Saved data entries
=== Begin Enclosure ===
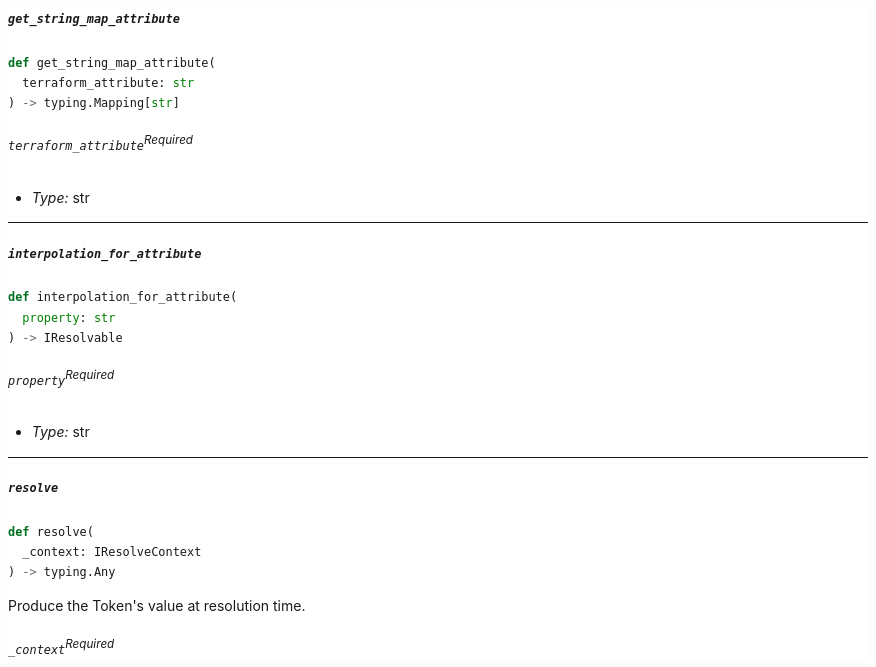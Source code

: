 ##### `get_string_map_attribute` <a name="get_string_map_attribute" id="rhizo-co-terraform-provider-oci.dnsZonePromoteDnssecKeyVersion.DnsZonePromoteDnssecKeyVersionTimeoutsOutputReference.getStringMapAttribute"></a>

```python
def get_string_map_attribute(
  terraform_attribute: str
) -> typing.Mapping[str]
```

###### `terraform_attribute`<sup>Required</sup> <a name="terraform_attribute" id="rhizo-co-terraform-provider-oci.dnsZonePromoteDnssecKeyVersion.DnsZonePromoteDnssecKeyVersionTimeoutsOutputReference.getStringMapAttribute.parameter.terraformAttribute"></a>

- *Type:* str

---

##### `interpolation_for_attribute` <a name="interpolation_for_attribute" id="rhizo-co-terraform-provider-oci.dnsZonePromoteDnssecKeyVersion.DnsZonePromoteDnssecKeyVersionTimeoutsOutputReference.interpolationForAttribute"></a>

```python
def interpolation_for_attribute(
  property: str
) -> IResolvable
```

###### `property`<sup>Required</sup> <a name="property" id="rhizo-co-terraform-provider-oci.dnsZonePromoteDnssecKeyVersion.DnsZonePromoteDnssecKeyVersionTimeoutsOutputReference.interpolationForAttribute.parameter.property"></a>

- *Type:* str

---

##### `resolve` <a name="resolve" id="rhizo-co-terraform-provider-oci.dnsZonePromoteDnssecKeyVersion.DnsZonePromoteDnssecKeyVersionTimeoutsOutputReference.resolve"></a>

```python
def resolve(
  _context: IResolveContext
) -> typing.Any
```

Produce the Token's value at resolution time.

###### `_context`<sup>Required</sup> <a name="_context" id="rhizo-co-terraform-provider-oci.dnsZonePromoteDnssecKeyVersion.DnsZonePromoteDnssecKeyVersionTimeoutsOutputReference.resolve.parameter._context"></a>
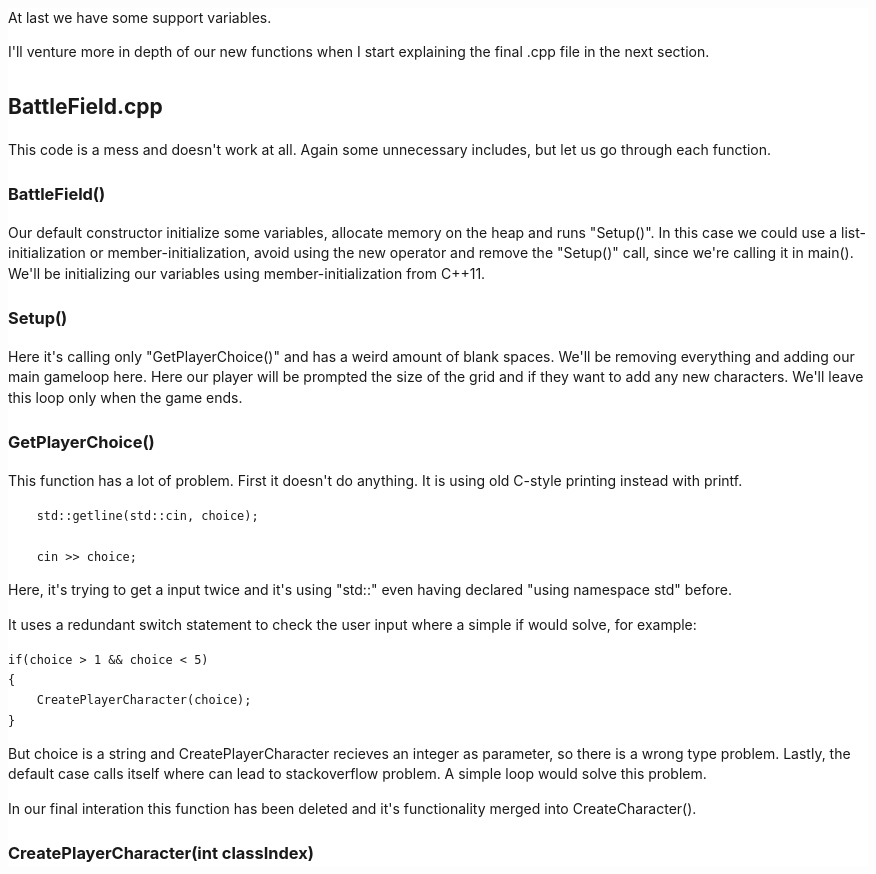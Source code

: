 At last we have some support variables.

I'll venture more in depth of our new functions when I start explaining the final .cpp file in the next section.

## BattleField.cpp

This code is a mess and doesn't work at all. Again some unnecessary includes, but let us go through each function.

### BattleField()

Our default constructor initialize some variables, allocate memory on the heap and runs "Setup()".
In this case we could use a list-initialization or member-initialization, avoid using the new operator and remove the "Setup()" call, since we're calling it in main().
We'll be initializing our variables using member-initialization from C++11.

### Setup()

Here it's calling only "GetPlayerChoice()" and has a weird amount of blank spaces. We'll be removing everything and adding our main gameloop here.
Here our player will be prompted the size of the grid and if they want to add any new characters. We'll leave this loop only when the game ends.

### GetPlayerChoice()

This function has a lot of problem. First it doesn't do anything. It is using old C-style printing instead with printf.
```
    std::getline(std::cin, choice);
    
    cin >> choice;
```
Here, it's trying to get a input twice and it's using "std::" even having declared "using namespace std" before.

It uses a redundant switch statement to check the user input where a simple if would solve, for example:
```
if(choice > 1 && choice < 5)
{
    CreatePlayerCharacter(choice);
}
```
But choice is a string and CreatePlayerCharacter recieves an integer as parameter, so there is a wrong type problem.
Lastly, the default case calls itself where can lead to stackoverflow problem. A simple loop would solve this problem.

In our final interation this function has been deleted and it's functionality merged into CreateCharacter().

### CreatePlayerCharacter(int classIndex)
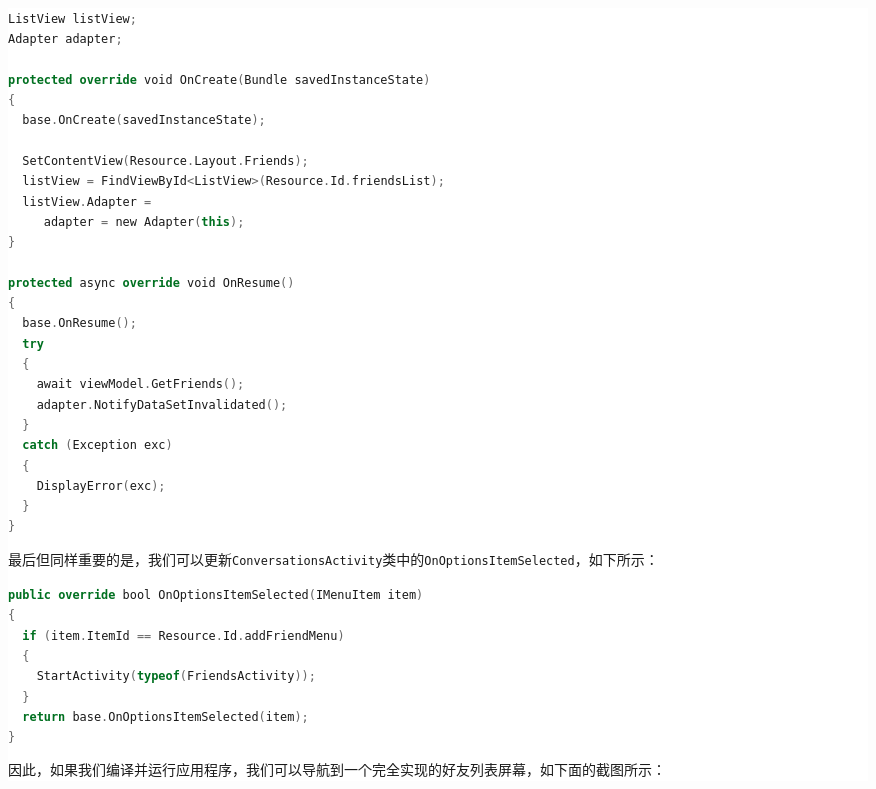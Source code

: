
 ```kt
ListView listView; 
Adapter adapter; 

protected override void OnCreate(Bundle savedInstanceState) 
{ 
  base.OnCreate(savedInstanceState); 

  SetContentView(Resource.Layout.Friends); 
  listView = FindViewById<ListView>(Resource.Id.friendsList); 
  listView.Adapter =
     adapter = new Adapter(this); 
} 

protected async override void OnResume() 
{ 
  base.OnResume(); 
  try 
  { 
    await viewModel.GetFriends(); 
    adapter.NotifyDataSetInvalidated(); 
  } 
  catch (Exception exc) 
  { 
    DisplayError(exc); 
  } 
} 

```

最后但同样重要的是，我们可以更新`ConversationsActivity`类中的`OnOptionsItemSelected`，如下所示：

```kt
public override bool OnOptionsItemSelected(IMenuItem item) 
{ 
  if (item.ItemId == Resource.Id.addFriendMenu) 
  { 
    StartActivity(typeof(FriendsActivity)); 
  } 
  return base.OnOptionsItemSelected(item); 
} 

```

因此，如果我们编译并运行应用程序，我们可以导航到一个完全实现的好友列表屏幕，如下面的截图所示：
=== End Enclosure ===
From the first line above to the last, reproduce the records exactly but without the pictures.

Source code

: ##### `get_string_map_attribute` <a name="get_string_map_attribute" id="rhizo-co-terraform-provider-oci.dnsZonePromoteDnssecKeyVersion.DnsZonePromoteDnssecKeyVersionTimeoutsOutputReference.getStringMapAttribute"></a>

```python
def get_string_map_attribute(
  terraform_attribute: str
) -> typing.Mapping[str]
```

###### `terraform_attribute`<sup>Required</sup> <a name="terraform_attribute" id="rhizo-co-terraform-provider-oci.dnsZonePromoteDnssecKeyVersion.DnsZonePromoteDnssecKeyVersionTimeoutsOutputReference.getStringMapAttribute.parameter.terraformAttribute"></a>

- *Type:* str

---

##### `interpolation_for_attribute` <a name="interpolation_for_attribute" id="rhizo-co-terraform-provider-oci.dnsZonePromoteDnssecKeyVersion.DnsZonePromoteDnssecKeyVersionTimeoutsOutputReference.interpolationForAttribute"></a>

```python
def interpolation_for_attribute(
  property: str
) -> IResolvable
```

###### `property`<sup>Required</sup> <a name="property" id="rhizo-co-terraform-provider-oci.dnsZonePromoteDnssecKeyVersion.DnsZonePromoteDnssecKeyVersionTimeoutsOutputReference.interpolationForAttribute.parameter.property"></a>

- *Type:* str

---

##### `resolve` <a name="resolve" id="rhizo-co-terraform-provider-oci.dnsZonePromoteDnssecKeyVersion.DnsZonePromoteDnssecKeyVersionTimeoutsOutputReference.resolve"></a>

```python
def resolve(
  _context: IResolveContext
) -> typing.Any
```

Produce the Token's value at resolution time.

###### `_context`<sup>Required</sup> <a name="_context" id="rhizo-co-terraform-provider-oci.dnsZonePromoteDnssecKeyVersion.DnsZonePromoteDnssecKeyVersionTimeoutsOutputReference.resolve.parameter._context"></a>
Source code

: At last we have some support variables.

I'll venture more in depth of our new functions when I start explaining the final .cpp file in the next section.

## BattleField.cpp

This code is a mess and doesn't work at all. Again some unnecessary includes, but let us go through each function.

### BattleField()

Our default constructor initialize some variables, allocate memory on the heap and runs "Setup()".
In this case we could use a list-initialization or member-initialization, avoid using the new operator and remove the "Setup()" call, since we're calling it in main().
We'll be initializing our variables using member-initialization from C++11.

### Setup()

Here it's calling only "GetPlayerChoice()" and has a weird amount of blank spaces. We'll be removing everything and adding our main gameloop here.
Here our player will be prompted the size of the grid and if they want to add any new characters. We'll leave this loop only when the game ends.

### GetPlayerChoice()

This function has a lot of problem. First it doesn't do anything. It is using old C-style printing instead with printf.
```
    std::getline(std::cin, choice);
    
    cin >> choice;
```
Here, it's trying to get a input twice and it's using "std::" even having declared "using namespace std" before.

It uses a redundant switch statement to check the user input where a simple if would solve, for example:
```
if(choice > 1 && choice < 5)
{
    CreatePlayerCharacter(choice);
}
```
But choice is a string and CreatePlayerCharacter recieves an integer as parameter, so there is a wrong type problem.
Lastly, the default case calls itself where can lead to stackoverflow problem. A simple loop would solve this problem.

In our final interation this function has been deleted and it's functionality merged into CreateCharacter().

### CreatePlayerCharacter(int classIndex)
Source code

:
 ```kt
ListView listView; 
Adapter adapter; 

protected override void OnCreate(Bundle savedInstanceState) 
{ 
  base.OnCreate(savedInstanceState); 

  SetContentView(Resource.Layout.Friends); 
  listView = FindViewById<ListView>(Resource.Id.friendsList); 
  listView.Adapter =
     adapter = new Adapter(this); 
} 

protected async override void OnResume() 
{ 
  base.OnResume(); 
  try 
  { 
    await viewModel.GetFriends(); 
    adapter.NotifyDataSetInvalidated(); 
  } 
  catch (Exception exc) 
  { 
    DisplayError(exc); 
  } 
} 

```

最后但同样重要的是，我们可以更新`ConversationsActivity`类中的`OnOptionsItemSelected`，如下所示：

```kt
public override bool OnOptionsItemSelected(IMenuItem item) 
{ 
  if (item.ItemId == Resource.Id.addFriendMenu) 
  { 
    StartActivity(typeof(FriendsActivity)); 
  } 
  return base.OnOptionsItemSelected(item); 
} 

```

因此，如果我们编译并运行应用程序，我们可以导航到一个完全实现的好友列表屏幕，如下面的截图所示：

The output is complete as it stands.